■ **What the exercise asks**:
Only lines with the word "choice" are wanted; copy each of them from the listing below.
___ Information given
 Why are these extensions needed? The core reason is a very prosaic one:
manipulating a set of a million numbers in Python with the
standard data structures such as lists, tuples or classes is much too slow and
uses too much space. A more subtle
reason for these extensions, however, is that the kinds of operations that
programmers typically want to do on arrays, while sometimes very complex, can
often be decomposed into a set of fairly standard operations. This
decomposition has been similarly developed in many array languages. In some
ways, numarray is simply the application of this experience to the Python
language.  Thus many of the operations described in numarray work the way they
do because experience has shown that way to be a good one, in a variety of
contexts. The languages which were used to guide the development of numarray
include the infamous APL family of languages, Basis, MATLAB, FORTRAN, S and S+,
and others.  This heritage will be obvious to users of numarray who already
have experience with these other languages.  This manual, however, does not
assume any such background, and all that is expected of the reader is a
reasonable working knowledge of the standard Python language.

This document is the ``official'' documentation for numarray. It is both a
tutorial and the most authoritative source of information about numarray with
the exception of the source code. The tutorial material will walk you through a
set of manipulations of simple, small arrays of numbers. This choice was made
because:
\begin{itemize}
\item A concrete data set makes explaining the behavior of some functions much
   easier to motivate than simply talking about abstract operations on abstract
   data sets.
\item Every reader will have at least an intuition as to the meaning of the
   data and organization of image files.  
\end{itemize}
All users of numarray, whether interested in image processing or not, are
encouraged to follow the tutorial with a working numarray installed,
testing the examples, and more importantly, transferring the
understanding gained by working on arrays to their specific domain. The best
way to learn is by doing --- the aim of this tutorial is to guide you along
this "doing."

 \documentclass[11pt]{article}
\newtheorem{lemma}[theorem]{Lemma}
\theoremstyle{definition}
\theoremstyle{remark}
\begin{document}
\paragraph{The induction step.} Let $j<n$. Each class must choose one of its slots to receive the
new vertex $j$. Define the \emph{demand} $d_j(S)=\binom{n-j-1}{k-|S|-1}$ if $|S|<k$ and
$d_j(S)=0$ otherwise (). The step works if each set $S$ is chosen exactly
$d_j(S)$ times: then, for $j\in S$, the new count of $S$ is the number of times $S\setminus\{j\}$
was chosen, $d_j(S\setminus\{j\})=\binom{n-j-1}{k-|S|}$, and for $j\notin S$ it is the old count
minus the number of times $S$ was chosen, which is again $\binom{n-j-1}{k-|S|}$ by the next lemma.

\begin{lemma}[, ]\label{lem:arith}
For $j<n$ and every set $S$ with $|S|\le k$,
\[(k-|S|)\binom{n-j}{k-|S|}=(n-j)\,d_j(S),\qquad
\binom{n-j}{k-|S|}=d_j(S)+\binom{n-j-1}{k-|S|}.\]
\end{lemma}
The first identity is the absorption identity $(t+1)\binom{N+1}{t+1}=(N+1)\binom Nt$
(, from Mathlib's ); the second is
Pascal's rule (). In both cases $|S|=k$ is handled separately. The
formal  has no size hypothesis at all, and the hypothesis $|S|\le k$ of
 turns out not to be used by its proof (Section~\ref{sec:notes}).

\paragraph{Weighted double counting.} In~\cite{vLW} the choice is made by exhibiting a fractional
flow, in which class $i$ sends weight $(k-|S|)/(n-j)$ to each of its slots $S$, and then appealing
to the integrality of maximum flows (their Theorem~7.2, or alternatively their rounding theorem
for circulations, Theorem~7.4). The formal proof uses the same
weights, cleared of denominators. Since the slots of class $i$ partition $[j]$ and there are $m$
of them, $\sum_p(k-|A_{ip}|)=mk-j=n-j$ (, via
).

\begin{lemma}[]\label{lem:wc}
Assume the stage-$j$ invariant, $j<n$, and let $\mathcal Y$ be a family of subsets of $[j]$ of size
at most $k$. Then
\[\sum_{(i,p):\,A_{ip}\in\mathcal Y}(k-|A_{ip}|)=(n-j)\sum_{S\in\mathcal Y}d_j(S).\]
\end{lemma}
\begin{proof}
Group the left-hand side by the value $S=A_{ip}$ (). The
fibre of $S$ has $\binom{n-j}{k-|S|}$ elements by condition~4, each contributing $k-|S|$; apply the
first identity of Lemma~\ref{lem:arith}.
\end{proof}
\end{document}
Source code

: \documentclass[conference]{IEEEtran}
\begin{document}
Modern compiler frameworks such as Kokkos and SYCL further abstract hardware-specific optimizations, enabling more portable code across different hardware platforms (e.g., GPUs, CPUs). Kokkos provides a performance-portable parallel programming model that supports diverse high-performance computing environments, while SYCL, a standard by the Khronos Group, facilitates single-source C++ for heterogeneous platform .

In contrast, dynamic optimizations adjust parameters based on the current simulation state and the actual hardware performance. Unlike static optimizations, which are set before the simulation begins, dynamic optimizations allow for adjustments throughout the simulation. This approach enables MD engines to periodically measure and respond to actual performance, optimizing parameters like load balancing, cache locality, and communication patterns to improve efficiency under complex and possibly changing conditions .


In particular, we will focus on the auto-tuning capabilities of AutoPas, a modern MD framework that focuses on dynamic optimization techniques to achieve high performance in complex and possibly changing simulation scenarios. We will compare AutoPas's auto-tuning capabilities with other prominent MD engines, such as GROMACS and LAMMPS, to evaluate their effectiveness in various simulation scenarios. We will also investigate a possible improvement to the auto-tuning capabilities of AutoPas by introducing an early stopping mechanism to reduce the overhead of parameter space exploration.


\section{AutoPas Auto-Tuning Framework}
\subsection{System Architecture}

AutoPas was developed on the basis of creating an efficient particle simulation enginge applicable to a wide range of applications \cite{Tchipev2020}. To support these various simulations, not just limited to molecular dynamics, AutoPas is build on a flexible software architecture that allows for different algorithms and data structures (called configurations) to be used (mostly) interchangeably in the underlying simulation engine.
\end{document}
______
■ **Output of the exercise**:
set of manipulations of simple, small arrays of numbers. This choice was made
\paragraph{Weighted double counting.} In~\cite{vLW} the choice is made by exhibiting a fractional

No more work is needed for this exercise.